__DESCRIPTION OF THE TASK__
Repeat verbatim only the lines from the opening of the material below through the one that contains "kullanılan SQL Server".
Top of DATA TO EXAMINE
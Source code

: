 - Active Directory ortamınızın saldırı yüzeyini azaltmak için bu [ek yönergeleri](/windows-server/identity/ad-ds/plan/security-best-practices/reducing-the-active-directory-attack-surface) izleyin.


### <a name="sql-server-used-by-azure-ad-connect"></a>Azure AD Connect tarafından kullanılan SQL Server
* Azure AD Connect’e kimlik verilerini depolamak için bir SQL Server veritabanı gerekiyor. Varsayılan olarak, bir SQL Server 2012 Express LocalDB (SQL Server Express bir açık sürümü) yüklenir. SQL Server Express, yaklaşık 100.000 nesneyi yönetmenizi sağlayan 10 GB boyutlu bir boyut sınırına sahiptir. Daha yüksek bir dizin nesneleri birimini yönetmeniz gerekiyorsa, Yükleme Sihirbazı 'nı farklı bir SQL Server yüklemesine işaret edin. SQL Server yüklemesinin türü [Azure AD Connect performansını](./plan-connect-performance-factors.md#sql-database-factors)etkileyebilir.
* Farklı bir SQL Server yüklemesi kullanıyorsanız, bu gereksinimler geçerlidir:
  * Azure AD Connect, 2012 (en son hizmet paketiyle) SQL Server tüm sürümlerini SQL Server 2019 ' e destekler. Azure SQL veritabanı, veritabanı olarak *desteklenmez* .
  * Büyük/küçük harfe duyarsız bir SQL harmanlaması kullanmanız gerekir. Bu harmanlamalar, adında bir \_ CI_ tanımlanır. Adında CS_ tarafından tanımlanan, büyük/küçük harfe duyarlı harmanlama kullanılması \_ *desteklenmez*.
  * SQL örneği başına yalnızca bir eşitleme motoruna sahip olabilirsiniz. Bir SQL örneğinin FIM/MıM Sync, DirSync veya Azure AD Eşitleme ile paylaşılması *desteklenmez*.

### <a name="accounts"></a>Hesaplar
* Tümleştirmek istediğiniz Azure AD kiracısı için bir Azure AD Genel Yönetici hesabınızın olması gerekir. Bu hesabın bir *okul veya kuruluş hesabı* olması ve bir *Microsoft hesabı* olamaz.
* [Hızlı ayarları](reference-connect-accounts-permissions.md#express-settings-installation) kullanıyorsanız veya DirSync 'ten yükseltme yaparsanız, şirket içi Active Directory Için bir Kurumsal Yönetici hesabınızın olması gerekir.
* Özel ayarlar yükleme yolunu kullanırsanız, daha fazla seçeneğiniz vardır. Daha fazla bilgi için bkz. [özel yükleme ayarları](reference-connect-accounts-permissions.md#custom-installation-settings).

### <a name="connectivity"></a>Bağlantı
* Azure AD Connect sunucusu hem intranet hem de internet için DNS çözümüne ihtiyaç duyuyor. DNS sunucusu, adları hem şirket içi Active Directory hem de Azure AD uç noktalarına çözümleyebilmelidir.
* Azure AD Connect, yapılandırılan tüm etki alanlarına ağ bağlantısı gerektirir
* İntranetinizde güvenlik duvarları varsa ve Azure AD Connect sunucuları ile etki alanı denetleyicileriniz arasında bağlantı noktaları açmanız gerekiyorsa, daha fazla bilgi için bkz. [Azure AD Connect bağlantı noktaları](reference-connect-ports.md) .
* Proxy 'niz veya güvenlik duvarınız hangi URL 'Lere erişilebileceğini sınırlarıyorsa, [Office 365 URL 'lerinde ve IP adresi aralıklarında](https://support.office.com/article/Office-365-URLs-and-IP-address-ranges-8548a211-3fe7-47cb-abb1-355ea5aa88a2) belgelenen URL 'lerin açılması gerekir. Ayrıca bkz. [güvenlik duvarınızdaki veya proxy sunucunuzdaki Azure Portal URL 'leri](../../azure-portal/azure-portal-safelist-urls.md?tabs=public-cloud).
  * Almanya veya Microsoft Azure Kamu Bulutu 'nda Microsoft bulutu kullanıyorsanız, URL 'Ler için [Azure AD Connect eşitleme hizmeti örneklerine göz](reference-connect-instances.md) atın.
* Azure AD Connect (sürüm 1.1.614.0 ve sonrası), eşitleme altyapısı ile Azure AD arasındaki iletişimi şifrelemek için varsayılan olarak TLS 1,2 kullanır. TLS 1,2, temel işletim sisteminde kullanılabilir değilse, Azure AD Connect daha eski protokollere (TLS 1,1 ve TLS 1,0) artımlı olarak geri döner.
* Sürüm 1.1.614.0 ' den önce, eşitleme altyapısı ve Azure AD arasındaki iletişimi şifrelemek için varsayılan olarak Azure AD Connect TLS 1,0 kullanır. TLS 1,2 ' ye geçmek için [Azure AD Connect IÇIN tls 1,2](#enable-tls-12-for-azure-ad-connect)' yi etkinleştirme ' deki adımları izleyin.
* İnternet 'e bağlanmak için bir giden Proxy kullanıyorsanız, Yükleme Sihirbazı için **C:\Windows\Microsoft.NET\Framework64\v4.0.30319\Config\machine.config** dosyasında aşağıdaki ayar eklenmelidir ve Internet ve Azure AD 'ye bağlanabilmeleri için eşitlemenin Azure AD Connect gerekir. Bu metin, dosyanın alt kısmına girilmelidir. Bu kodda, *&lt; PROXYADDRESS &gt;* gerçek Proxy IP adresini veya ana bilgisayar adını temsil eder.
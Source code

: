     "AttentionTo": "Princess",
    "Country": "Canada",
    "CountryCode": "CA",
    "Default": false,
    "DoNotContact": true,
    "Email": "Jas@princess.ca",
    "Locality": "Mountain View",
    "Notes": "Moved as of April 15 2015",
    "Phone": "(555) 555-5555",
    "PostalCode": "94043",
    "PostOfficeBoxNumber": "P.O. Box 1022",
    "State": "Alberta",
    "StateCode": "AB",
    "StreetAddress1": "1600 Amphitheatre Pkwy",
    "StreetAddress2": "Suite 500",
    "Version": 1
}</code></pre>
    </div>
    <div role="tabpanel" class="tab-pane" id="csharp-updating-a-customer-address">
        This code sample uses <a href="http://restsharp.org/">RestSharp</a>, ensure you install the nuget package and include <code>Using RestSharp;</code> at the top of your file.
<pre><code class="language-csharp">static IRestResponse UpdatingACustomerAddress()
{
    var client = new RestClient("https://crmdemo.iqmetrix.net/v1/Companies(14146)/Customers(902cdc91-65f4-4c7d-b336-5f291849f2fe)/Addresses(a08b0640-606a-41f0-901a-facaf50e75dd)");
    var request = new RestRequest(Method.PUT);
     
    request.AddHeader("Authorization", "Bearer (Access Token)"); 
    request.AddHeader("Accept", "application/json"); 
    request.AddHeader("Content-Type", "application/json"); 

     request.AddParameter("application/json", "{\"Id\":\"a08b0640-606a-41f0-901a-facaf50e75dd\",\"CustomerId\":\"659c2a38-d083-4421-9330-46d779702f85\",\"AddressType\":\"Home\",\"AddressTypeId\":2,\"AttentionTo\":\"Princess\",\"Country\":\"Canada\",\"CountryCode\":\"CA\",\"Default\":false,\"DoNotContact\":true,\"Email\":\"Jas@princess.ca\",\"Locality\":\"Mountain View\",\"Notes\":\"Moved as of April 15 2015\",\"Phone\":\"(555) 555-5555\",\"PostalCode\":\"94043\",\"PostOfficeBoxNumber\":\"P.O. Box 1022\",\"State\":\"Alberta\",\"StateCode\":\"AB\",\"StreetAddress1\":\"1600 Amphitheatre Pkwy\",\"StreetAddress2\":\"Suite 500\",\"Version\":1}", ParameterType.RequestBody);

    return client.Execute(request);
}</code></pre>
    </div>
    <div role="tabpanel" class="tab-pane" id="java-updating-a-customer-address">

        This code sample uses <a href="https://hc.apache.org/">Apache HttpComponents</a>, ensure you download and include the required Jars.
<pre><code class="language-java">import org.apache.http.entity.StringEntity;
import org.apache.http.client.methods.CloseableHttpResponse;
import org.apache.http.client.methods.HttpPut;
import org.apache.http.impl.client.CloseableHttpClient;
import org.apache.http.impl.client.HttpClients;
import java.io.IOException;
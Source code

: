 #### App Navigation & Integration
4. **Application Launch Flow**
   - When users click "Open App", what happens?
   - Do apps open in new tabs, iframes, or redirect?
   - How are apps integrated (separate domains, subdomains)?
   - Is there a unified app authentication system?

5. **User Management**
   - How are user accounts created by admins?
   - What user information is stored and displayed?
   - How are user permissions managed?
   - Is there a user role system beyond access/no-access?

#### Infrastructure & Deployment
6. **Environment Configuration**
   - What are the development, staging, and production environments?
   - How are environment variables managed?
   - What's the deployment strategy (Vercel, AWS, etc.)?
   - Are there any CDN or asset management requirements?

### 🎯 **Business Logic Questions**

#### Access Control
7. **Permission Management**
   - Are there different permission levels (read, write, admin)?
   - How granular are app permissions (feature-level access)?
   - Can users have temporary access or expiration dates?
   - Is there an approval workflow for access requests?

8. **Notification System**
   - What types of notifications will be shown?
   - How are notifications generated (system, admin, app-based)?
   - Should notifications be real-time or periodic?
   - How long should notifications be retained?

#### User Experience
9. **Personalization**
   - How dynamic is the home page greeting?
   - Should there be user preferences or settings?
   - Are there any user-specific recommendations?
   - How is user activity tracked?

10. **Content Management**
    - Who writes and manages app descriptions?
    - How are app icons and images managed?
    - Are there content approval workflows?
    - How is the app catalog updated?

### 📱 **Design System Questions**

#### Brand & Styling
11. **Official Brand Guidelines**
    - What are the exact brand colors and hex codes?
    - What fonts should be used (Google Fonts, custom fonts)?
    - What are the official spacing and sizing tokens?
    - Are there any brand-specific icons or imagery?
Bottom of DATA TO EXAMINE
__SOLUTION TO THE PROBLEM__
Source code

: - Active Directory ortamınızın saldırı yüzeyini azaltmak için bu [ek yönergeleri](/windows-server/identity/ad-ds/plan/security-best-practices/reducing-the-active-directory-attack-surface) izleyin.


### <a name="sql-server-used-by-azure-ad-connect"></a>Azure AD Connect tarafından kullanılan SQL Server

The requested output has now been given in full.